▶ **Aim of the task**: Look through the data below. Collect every line where the word "simple" occurs.

Available data Start Marker

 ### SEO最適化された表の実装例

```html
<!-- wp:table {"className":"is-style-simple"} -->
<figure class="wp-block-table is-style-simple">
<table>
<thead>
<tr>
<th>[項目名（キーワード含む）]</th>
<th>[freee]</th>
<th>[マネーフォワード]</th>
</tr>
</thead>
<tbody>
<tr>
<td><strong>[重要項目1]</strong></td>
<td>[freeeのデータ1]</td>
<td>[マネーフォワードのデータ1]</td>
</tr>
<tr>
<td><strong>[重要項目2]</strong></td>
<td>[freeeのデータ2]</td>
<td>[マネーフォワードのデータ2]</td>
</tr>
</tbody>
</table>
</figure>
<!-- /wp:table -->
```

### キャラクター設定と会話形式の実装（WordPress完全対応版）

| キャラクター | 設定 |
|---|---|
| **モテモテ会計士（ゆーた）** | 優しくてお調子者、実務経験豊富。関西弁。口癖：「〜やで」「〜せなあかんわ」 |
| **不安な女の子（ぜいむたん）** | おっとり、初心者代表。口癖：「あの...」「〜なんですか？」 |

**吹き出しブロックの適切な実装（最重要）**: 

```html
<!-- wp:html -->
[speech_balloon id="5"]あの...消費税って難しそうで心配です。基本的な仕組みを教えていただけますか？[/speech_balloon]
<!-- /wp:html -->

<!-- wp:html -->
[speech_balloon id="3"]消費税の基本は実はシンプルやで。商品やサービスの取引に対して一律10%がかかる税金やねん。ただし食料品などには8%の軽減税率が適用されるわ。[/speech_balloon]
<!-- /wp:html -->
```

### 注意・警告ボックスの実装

Available data End Marker

▶ **Answer space**:
<!-- wp:table {"className":"is-style-simple"} -->
<figure class="wp-block-table is-style-simple">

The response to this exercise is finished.